In RRSP season, an investor’s fancy turns to thoughts of that one special stock. While few would recommend exclusivity to a single security as a rational investment strategy, the right large-capitalization stock could add just the right mix of growth and stability to a portfolio, and just in time for the March 3 deadline for RRSP contributions. So we asked some investment professionals for a single Canadian large-cap stock that, all else being equal, they would pick for the average Canadian investor’s registered retirement savings plan.
John Schwinghamer, portfolio manager at Scotia McLeod and author of Purple Chips: Winning in the Stock Market with the Very Best of the Blue Chip Stocks
Great-West Lifeco (GWO-TSX)
Despite a recent, out-of-character profit miss, Great-West generally has more predictable earnings than the other top Canadian insurers, Mr. Schwinghamer said. “The low volatility in earnings tells me that they are less adventurous than their peers and therefore less risky for investors.” The stock also has a healthy dividend yield of 4 per cent and is currently trading at the lower end of its historical valuation range.
Stephen Takacsy, chief investment officer at Lester Asset Management
CCL Industries (CCL.B-TSX)
This label-making giant’s stock went on a tear this week after beating expectations on the integration of an acquired competitor. But there are “still lots of cost savings to be realized,” Mr. Takacsy said. “And plenty more acquisition opportunities worldwide.” CCL also benefits from a weak Canadian dollar, has strong free cash flow, a solid balance sheet and the strong potential for dividend increases.

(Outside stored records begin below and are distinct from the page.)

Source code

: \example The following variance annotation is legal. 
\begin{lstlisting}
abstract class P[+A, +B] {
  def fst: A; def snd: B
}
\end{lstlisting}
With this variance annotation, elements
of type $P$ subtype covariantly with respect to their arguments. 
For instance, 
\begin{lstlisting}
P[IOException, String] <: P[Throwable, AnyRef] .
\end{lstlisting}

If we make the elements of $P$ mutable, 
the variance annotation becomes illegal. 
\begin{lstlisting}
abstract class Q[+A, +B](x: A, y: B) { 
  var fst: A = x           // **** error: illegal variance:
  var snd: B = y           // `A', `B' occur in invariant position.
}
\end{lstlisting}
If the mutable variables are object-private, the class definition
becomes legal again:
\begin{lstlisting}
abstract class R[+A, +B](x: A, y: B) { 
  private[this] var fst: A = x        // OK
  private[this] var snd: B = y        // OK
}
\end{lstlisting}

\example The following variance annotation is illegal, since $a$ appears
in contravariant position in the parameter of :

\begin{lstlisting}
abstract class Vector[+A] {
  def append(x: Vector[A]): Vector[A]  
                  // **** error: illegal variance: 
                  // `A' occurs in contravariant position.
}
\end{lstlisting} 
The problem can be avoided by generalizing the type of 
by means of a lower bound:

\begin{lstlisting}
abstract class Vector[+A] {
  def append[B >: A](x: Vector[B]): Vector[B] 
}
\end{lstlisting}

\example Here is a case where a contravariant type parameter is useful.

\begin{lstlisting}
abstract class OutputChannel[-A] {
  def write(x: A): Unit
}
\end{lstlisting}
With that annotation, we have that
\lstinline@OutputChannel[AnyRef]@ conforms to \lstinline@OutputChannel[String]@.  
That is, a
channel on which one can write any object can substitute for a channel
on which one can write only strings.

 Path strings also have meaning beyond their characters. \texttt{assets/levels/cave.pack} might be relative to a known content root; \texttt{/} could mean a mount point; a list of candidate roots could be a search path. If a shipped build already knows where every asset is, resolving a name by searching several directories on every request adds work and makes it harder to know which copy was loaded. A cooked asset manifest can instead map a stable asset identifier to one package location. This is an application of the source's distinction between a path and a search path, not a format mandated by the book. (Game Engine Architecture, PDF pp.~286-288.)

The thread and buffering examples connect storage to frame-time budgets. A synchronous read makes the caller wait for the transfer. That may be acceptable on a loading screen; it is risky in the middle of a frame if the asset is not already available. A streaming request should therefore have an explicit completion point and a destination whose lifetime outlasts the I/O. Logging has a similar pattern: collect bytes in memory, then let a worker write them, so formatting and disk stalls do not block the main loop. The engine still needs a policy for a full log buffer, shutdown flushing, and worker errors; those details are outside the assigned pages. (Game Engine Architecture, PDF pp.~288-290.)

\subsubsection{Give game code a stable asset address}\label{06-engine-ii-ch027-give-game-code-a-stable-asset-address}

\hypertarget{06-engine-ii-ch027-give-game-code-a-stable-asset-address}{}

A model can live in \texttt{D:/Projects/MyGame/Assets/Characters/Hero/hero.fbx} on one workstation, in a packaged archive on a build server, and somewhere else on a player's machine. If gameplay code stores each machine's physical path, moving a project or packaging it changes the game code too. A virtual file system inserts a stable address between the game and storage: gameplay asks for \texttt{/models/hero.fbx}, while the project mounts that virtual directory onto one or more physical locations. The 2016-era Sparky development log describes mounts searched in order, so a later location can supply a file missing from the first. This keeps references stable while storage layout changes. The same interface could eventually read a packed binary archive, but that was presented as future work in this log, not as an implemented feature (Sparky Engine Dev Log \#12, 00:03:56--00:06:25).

Bruce Campbell, portfolio manager at StoneCastle Investment Management
Constellation Software (CSU-TSX)
This stock has been one of the hottest on the S&P/TSX composite index since the recession, having sustained relentless growth through a campaign of acquisitions. “Their model of M&A remains attractive and there continues to be deals for them to execute on,” Mr. Campbell said.
Ryan Bushell, a portfolio manager at Leon Frazer
Cenovus Energy (CVE-TSX)
Stocks that produce steady returns over time fit well into RRSPs since taxable losses can’t be claimed if the share price declines, Mr. Bushell said. On that note, Cenovus has “best in class, long life oil assets that will produce robust cash flow for years to come as current oil production is expected to more than double by the end of the decade,” he said. Cenovus stock, now trading at close to a three-year low, also has a compelling entry point.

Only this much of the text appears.